Elle bondit en arrière, arrachant ses deux frêles mains d’une étreinte pourtant volontaire et forte, — plus forte de tout le prestige qu’avait sur son cœur ce mari qu’elle adorait. Renaud insista, d’un ton cette fois impératif :

— « Vous n’allez pas gâter cette fête, la fête de notre Micheline…
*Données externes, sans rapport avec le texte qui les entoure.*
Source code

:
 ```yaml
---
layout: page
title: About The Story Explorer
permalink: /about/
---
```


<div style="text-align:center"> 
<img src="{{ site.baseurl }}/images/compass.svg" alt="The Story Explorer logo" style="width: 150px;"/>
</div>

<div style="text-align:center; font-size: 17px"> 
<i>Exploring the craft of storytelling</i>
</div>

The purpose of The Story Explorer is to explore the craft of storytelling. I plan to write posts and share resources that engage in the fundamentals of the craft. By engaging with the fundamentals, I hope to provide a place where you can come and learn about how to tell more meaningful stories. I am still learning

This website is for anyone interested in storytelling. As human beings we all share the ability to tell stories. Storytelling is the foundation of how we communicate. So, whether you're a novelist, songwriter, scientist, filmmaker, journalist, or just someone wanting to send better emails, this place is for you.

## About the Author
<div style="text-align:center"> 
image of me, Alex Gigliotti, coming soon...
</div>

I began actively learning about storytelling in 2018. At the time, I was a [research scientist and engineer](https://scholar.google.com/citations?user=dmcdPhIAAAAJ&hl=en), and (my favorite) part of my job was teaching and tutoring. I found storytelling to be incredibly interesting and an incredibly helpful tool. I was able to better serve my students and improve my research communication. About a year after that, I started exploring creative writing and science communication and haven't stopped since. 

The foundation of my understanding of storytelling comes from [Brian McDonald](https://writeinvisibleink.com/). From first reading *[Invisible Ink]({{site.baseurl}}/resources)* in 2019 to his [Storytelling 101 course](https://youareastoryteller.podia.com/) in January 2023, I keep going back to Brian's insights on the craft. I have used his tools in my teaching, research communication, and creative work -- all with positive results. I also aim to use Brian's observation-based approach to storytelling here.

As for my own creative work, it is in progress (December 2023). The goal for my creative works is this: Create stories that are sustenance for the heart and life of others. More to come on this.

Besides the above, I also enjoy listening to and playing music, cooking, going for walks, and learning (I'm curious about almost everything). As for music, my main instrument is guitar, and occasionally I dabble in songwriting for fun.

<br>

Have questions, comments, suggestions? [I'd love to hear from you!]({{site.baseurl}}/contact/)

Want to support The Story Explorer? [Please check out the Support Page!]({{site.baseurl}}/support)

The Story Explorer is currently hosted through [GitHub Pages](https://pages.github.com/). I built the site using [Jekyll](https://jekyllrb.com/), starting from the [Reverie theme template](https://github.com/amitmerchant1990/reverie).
— Notre Micheline !… Ah ! ma fille, ma pauvre petite fille !…

— Elle divague… C’est une crise de somnambulisme, » prononça dédaigneusement Mme de Ferneuse. Vous savez, Valcor, on ne doit pas discuter avec les fous. Je me retire. »

Le marquis protesta, mais pour la forme, jugeant à peu près de même, et craignant un scandale pire si l’on résistait à la volonté extravagante de Laurence.

Cet homme, tellement autoritaire et sûr de lui, paraissait — pour la première fois peut-être de son existence — réellement embarrassé. Il eut, entre les deux femmes, un mouvement d’hésitation. Que devait-il faire ? Allait-il offrir le bras à la comtesse, pour la mettre — ce qu’il trouvait monstrueux — hors de chez lui ?

Elle vint à son secours avec une aisance et une ironie où elle gardait le beau rôle.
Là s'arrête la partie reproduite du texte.